** Opening RAW DATA block **
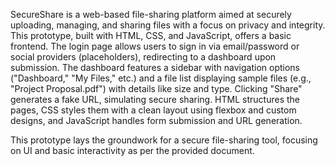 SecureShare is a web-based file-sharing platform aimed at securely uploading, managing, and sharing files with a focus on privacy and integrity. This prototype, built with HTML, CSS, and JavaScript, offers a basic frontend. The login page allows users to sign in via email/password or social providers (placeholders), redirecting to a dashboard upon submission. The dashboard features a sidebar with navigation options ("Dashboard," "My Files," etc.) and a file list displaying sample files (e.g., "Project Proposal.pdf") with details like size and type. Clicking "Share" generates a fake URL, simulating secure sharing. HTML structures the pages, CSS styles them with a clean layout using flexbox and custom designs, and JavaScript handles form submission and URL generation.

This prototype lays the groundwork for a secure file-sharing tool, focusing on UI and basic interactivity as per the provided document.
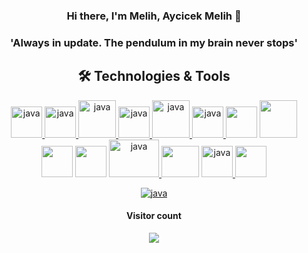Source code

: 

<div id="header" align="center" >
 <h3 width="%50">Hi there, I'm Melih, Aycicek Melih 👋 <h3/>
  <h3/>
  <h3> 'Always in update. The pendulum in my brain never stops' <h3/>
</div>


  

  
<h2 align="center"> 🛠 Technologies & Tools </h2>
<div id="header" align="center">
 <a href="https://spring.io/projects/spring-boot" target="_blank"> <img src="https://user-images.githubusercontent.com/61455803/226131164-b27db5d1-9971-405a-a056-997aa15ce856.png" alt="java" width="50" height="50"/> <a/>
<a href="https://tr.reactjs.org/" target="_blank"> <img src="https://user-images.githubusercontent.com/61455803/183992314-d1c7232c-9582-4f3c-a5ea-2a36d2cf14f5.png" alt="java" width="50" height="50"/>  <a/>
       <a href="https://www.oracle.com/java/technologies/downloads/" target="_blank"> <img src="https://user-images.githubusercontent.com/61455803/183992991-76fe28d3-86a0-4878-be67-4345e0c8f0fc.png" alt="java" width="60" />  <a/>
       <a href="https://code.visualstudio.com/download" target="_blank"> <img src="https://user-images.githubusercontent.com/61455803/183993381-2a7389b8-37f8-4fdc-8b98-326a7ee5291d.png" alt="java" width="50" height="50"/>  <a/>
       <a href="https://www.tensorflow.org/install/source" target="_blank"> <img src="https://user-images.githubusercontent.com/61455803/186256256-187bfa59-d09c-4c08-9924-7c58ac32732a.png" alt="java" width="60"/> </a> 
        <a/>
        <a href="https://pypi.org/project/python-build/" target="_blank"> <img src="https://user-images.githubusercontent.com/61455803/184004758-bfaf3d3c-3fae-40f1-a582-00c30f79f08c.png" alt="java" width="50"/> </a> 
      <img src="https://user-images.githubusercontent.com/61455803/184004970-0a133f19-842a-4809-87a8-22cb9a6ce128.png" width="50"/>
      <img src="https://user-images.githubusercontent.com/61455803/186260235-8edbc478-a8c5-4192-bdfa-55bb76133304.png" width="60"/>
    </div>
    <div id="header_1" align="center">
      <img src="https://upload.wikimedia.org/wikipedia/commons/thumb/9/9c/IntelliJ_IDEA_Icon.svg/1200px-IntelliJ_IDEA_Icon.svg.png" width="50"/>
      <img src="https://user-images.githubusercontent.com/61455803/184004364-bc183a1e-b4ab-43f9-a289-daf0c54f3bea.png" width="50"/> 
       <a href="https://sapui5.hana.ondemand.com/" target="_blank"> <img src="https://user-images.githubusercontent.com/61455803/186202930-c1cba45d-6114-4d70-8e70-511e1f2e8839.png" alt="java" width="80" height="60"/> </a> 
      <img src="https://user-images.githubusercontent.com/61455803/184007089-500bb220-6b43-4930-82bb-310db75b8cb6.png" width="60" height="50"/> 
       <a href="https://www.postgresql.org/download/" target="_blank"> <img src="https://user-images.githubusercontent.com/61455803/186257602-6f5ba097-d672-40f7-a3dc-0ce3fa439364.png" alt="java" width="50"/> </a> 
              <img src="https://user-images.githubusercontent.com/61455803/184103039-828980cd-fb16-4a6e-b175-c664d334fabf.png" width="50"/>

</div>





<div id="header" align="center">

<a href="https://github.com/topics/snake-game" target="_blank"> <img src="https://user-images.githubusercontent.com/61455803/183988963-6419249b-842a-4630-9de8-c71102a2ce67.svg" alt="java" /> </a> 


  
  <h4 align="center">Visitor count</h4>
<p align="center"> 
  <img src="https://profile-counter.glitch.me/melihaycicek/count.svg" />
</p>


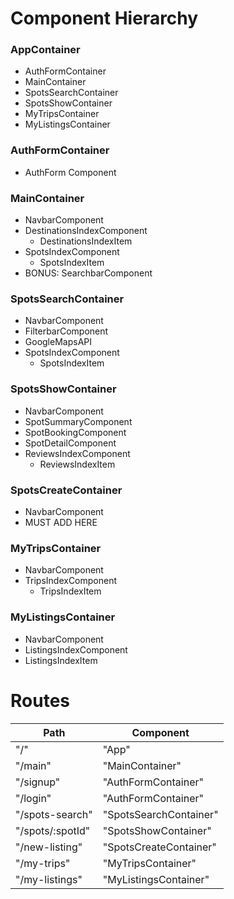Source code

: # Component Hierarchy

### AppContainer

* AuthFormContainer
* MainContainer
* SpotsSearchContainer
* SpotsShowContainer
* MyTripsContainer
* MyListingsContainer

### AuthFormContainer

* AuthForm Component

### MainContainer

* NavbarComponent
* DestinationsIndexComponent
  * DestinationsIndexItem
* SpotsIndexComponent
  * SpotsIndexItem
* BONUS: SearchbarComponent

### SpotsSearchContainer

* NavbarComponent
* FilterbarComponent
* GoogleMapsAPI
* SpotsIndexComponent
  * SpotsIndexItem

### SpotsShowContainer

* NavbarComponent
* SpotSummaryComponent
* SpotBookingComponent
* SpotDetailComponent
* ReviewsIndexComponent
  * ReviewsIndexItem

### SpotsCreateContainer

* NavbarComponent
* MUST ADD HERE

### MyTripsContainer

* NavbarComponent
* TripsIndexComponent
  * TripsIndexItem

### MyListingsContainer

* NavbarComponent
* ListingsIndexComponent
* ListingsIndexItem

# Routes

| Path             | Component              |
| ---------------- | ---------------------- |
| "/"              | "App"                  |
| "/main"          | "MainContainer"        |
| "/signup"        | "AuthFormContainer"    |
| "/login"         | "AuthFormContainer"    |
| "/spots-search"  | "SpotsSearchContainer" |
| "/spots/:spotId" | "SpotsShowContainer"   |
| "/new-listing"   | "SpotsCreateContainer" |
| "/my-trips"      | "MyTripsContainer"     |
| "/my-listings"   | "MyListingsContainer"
** Closing RAW DATA block **
## ACTIVITY
Set down every line of the entries above again, exactly as written, but not the pictures.

## SOLUTION TO THE PROBLEM
 SecureShare is a web-based file-sharing platform aimed at securely uploading, managing, and sharing files with a focus on privacy and integrity. This prototype, built with HTML, CSS, and JavaScript, offers a basic frontend. The login page allows users to sign in via email/password or social providers (placeholders), redirecting to a dashboard upon submission. The dashboard features a sidebar with navigation options ("Dashboard," "My Files," etc.) and a file list displaying sample files (e.g., "Project Proposal.pdf") with details like size and type. Clicking "Share" generates a fake URL, simulating secure sharing. HTML structures the pages, CSS styles them with a clean layout using flexbox and custom designs, and JavaScript handles form submission and URL generation.

This prototype lays the groundwork for a secure file-sharing tool, focusing on UI and basic interactivity as per the provided document.
Source code

: 

<div id="header" align="center" >
 <h3 width="%50">Hi there, I'm Melih, Aycicek Melih 👋 <h3/>
  <h3/>
  <h3> 'Always in update. The pendulum in my brain never stops' <h3/>
</div>


  

  
<h2 align="center"> 🛠 Technologies & Tools </h2>
<div id="header" align="center">
 <a href="https://spring.io/projects/spring-boot" target="_blank"> <img src="https://user-images.githubusercontent.com/61455803/226131164-b27db5d1-9971-405a-a056-997aa15ce856.png" alt="java" width="50" height="50"/> <a/>
<a href="https://tr.reactjs.org/" target="_blank"> <img src="https://user-images.githubusercontent.com/61455803/183992314-d1c7232c-9582-4f3c-a5ea-2a36d2cf14f5.png" alt="java" width="50" height="50"/>  <a/>
       <a href="https://www.oracle.com/java/technologies/downloads/" target="_blank"> <img src="https://user-images.githubusercontent.com/61455803/183992991-76fe28d3-86a0-4878-be67-4345e0c8f0fc.png" alt="java" width="60" />  <a/>
       <a href="https://code.visualstudio.com/download" target="_blank"> <img src="https://user-images.githubusercontent.com/61455803/183993381-2a7389b8-37f8-4fdc-8b98-326a7ee5291d.png" alt="java" width="50" height="50"/>  <a/>
       <a href="https://www.tensorflow.org/install/source" target="_blank"> <img src="https://user-images.githubusercontent.com/61455803/186256256-187bfa59-d09c-4c08-9924-7c58ac32732a.png" alt="java" width="60"/> </a> 
        <a/>
        <a href="https://pypi.org/project/python-build/" target="_blank"> <img src="https://user-images.githubusercontent.com/61455803/184004758-bfaf3d3c-3fae-40f1-a582-00c30f79f08c.png" alt="java" width="50"/> </a> 
      <img src="https://user-images.githubusercontent.com/61455803/184004970-0a133f19-842a-4809-87a8-22cb9a6ce128.png" width="50"/>
      <img src="https://user-images.githubusercontent.com/61455803/186260235-8edbc478-a8c5-4192-bdfa-55bb76133304.png" width="60"/>
    </div>
    <div id="header_1" align="center">
      <img src="https://upload.wikimedia.org/wikipedia/commons/thumb/9/9c/IntelliJ_IDEA_Icon.svg/1200px-IntelliJ_IDEA_Icon.svg.png" width="50"/>
      <img src="https://user-images.githubusercontent.com/61455803/184004364-bc183a1e-b4ab-43f9-a289-daf0c54f3bea.png" width="50"/> 
       <a href="https://sapui5.hana.ondemand.com/" target="_blank"> <img src="https://user-images.githubusercontent.com/61455803/186202930-c1cba45d-6114-4d70-8e70-511e1f2e8839.png" alt="java" width="80" height="60"/> </a> 
      <img src="https://user-images.githubusercontent.com/61455803/184007089-500bb220-6b43-4930-82bb-310db75b8cb6.png" width="60" height="50"/> 
       <a href="https://www.postgresql.org/download/" target="_blank"> <img src="https://user-images.githubusercontent.com/61455803/186257602-6f5ba097-d672-40f7-a3dc-0ce3fa439364.png" alt="java" width="50"/> </a> 
              <img src="https://user-images.githubusercontent.com/61455803/184103039-828980cd-fb16-4a6e-b175-c664d334fabf.png" width="50"/>

</div>





<div id="header" align="center">

<a href="https://github.com/topics/snake-game" target="_blank"> <img src="https://user-images.githubusercontent.com/61455803/183988963-6419249b-842a-4630-9de8-c71102a2ce67.svg" alt="java" /> </a> 


  
  <h4 align="center">Visitor count</h4>
<p align="center"> 
  <img src="https://profile-counter.glitch.me/melihaycicek/count.svg" />
</p>


Source code

: # Component Hierarchy

### AppContainer

* AuthFormContainer
* MainContainer
* SpotsSearchContainer
* SpotsShowContainer
* MyTripsContainer
* MyListingsContainer

### AuthFormContainer

* AuthForm Component

### MainContainer

* NavbarComponent
* DestinationsIndexComponent
  * DestinationsIndexItem
* SpotsIndexComponent
  * SpotsIndexItem
* BONUS: SearchbarComponent

### SpotsSearchContainer

* NavbarComponent
* FilterbarComponent
* GoogleMapsAPI
* SpotsIndexComponent
  * SpotsIndexItem

### SpotsShowContainer

* NavbarComponent
* SpotSummaryComponent
* SpotBookingComponent
* SpotDetailComponent
* ReviewsIndexComponent
  * ReviewsIndexItem

### SpotsCreateContainer

* NavbarComponent
* MUST ADD HERE

### MyTripsContainer

* NavbarComponent
* TripsIndexComponent
  * TripsIndexItem

### MyListingsContainer

* NavbarComponent
* ListingsIndexComponent
* ListingsIndexItem

# Routes

| Path             | Component              |
| ---------------- | ---------------------- |
| "/"              | "App"                  |
| "/main"          | "MainContainer"        |
| "/signup"        | "AuthFormContainer"    |
| "/login"         | "AuthFormContainer"    |
| "/spots-search"  | "SpotsSearchContainer" |
| "/spots/:spotId" | "SpotsShowContainer"   |
| "/new-listing"   | "SpotsCreateContainer" |
| "/my-trips"      | "MyTripsContainer"     |
| "/my-listings"   | "MyListingsContainer"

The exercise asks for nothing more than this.